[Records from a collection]
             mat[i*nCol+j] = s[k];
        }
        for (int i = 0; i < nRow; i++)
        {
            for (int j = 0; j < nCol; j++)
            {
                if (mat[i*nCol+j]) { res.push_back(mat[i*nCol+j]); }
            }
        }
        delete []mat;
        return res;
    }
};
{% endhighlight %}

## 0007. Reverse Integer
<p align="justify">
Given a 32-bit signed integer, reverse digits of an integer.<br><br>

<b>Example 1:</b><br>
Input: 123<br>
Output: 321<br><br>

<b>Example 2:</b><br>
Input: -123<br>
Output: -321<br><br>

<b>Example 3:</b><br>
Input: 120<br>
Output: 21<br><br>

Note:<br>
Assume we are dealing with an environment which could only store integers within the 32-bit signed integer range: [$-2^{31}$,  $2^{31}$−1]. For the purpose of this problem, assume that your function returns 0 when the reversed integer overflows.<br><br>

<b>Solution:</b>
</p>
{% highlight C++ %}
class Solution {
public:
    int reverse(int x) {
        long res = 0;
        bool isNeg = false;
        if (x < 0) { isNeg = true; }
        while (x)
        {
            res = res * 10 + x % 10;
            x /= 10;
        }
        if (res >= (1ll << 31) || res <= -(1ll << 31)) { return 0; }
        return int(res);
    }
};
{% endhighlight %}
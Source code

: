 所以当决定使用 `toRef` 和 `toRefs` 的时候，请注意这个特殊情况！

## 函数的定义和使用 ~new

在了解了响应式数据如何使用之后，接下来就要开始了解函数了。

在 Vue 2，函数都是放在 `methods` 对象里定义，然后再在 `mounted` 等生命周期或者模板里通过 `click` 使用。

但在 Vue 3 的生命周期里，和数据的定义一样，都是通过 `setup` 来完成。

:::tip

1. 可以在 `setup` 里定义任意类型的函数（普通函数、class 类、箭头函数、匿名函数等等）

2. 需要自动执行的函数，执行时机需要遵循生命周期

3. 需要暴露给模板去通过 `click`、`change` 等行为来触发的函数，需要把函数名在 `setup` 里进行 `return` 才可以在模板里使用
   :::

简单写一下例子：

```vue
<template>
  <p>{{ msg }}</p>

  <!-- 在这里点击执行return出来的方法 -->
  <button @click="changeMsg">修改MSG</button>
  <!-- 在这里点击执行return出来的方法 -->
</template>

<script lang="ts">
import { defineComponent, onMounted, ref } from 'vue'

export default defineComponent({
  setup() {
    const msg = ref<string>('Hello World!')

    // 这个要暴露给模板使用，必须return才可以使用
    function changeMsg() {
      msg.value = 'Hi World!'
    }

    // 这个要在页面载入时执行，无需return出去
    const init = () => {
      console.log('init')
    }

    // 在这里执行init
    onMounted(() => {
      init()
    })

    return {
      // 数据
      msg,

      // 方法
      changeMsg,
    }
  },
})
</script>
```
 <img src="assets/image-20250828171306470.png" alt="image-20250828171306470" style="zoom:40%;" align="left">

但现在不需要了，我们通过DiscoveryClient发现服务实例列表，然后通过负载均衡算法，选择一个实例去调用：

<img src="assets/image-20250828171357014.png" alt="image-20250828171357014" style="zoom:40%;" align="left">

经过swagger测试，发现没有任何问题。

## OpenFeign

- Exercise aim -
Lines holding the word "Output" should be counted across the entries; state only how many there are.

- Response area -
3